Raw data:

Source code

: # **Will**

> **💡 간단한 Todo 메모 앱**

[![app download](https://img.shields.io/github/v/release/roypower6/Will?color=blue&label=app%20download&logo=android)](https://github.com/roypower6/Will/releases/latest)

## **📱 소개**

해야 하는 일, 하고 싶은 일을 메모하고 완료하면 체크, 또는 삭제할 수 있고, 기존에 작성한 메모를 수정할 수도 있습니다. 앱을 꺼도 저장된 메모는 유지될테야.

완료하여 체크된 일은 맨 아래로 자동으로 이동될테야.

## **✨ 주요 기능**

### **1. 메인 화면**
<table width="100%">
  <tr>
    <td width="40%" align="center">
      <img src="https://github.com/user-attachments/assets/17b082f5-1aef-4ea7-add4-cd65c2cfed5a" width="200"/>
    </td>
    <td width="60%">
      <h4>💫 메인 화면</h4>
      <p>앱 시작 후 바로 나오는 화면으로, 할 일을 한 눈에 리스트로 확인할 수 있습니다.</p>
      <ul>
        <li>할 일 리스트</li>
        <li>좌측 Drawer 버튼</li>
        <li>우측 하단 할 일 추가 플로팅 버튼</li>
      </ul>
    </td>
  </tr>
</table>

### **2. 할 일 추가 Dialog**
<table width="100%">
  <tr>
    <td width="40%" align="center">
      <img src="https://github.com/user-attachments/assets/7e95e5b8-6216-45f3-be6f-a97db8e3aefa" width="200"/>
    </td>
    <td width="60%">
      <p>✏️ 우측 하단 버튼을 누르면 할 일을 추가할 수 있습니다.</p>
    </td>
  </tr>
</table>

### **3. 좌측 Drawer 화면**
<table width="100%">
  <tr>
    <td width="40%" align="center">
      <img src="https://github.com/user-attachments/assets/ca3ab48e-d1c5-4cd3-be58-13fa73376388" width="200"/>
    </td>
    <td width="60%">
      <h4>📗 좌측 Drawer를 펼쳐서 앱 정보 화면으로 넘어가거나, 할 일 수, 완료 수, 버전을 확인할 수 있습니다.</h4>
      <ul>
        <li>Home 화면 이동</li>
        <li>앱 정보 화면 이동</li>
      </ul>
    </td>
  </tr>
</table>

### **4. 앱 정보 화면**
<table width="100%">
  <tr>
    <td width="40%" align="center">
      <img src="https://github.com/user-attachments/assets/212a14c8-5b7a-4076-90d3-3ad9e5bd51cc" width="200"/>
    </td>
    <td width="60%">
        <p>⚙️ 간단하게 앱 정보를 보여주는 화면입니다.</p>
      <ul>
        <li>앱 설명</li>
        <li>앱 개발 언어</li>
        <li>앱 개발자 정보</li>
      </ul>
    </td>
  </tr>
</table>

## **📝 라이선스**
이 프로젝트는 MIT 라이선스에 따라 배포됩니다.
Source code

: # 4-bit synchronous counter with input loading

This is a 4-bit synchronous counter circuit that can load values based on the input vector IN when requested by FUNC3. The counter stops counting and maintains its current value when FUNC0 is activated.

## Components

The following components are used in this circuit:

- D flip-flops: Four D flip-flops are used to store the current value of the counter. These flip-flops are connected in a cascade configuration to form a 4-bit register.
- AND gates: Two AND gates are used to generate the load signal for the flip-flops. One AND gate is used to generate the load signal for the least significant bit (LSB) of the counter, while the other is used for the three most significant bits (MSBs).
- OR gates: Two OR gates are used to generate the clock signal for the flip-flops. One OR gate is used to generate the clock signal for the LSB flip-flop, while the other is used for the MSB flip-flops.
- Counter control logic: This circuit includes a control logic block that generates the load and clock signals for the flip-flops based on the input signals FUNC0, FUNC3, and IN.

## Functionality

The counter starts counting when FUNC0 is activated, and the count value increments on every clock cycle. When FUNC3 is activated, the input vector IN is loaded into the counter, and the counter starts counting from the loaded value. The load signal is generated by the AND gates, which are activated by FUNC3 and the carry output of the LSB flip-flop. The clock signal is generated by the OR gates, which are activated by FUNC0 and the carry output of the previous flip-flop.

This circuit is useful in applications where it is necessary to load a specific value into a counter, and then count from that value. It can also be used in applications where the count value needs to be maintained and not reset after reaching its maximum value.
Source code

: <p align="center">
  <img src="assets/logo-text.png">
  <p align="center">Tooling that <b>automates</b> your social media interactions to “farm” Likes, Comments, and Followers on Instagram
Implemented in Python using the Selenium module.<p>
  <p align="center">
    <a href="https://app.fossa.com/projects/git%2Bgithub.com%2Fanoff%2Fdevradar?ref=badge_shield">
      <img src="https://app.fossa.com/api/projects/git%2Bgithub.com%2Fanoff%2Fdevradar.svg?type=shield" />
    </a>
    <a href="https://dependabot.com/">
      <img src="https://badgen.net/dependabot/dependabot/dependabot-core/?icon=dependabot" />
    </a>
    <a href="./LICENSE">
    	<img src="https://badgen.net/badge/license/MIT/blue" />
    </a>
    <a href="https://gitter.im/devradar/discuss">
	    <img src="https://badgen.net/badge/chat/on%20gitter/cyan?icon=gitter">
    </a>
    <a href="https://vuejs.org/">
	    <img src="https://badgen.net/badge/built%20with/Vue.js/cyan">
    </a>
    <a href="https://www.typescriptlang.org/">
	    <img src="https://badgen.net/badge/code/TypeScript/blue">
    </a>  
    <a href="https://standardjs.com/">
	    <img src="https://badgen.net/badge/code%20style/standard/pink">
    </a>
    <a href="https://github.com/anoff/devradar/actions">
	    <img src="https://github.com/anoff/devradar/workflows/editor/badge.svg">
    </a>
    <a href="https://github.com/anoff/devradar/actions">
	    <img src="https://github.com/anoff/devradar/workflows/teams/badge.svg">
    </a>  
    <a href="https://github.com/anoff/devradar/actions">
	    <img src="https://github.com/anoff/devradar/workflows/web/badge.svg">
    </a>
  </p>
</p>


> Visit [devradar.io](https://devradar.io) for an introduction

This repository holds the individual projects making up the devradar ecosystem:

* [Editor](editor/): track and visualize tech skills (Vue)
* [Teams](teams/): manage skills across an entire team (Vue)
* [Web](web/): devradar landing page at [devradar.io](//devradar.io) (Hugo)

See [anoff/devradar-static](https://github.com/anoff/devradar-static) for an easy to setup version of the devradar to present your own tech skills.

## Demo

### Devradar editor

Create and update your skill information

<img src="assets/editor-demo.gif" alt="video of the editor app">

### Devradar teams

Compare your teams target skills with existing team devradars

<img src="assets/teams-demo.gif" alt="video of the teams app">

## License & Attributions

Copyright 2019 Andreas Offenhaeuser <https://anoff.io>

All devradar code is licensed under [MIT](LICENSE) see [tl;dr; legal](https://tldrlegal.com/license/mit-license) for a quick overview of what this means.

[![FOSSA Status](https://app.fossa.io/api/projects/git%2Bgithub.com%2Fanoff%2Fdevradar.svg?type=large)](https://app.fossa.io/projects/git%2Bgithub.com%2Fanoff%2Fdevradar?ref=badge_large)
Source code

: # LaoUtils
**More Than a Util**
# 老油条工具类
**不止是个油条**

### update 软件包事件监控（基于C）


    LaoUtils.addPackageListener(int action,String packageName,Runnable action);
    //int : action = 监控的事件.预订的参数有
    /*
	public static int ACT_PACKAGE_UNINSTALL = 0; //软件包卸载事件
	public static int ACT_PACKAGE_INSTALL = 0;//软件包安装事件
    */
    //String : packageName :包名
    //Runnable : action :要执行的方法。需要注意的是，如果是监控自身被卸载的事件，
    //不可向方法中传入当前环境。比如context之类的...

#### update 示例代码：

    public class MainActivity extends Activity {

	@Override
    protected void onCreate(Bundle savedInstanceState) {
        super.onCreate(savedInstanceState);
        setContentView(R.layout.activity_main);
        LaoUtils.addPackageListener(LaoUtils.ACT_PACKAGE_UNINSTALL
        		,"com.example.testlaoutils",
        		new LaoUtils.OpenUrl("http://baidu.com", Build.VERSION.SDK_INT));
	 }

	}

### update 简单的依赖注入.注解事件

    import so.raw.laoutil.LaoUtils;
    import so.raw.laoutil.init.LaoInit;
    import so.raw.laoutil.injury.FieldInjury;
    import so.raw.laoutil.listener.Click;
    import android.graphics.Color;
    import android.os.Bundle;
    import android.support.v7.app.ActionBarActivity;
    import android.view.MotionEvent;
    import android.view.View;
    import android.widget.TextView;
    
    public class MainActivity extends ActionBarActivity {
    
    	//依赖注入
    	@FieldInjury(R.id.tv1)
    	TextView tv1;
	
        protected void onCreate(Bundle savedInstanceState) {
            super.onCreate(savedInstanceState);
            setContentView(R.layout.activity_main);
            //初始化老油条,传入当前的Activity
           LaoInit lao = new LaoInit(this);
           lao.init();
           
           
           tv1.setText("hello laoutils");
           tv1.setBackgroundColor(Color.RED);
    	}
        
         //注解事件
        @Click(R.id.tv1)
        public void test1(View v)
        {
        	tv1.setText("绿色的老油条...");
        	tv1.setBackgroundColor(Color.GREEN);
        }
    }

To do: A single number is required: the count of lines in the listing that contain the string "badgen".

Answer to this exercise: 6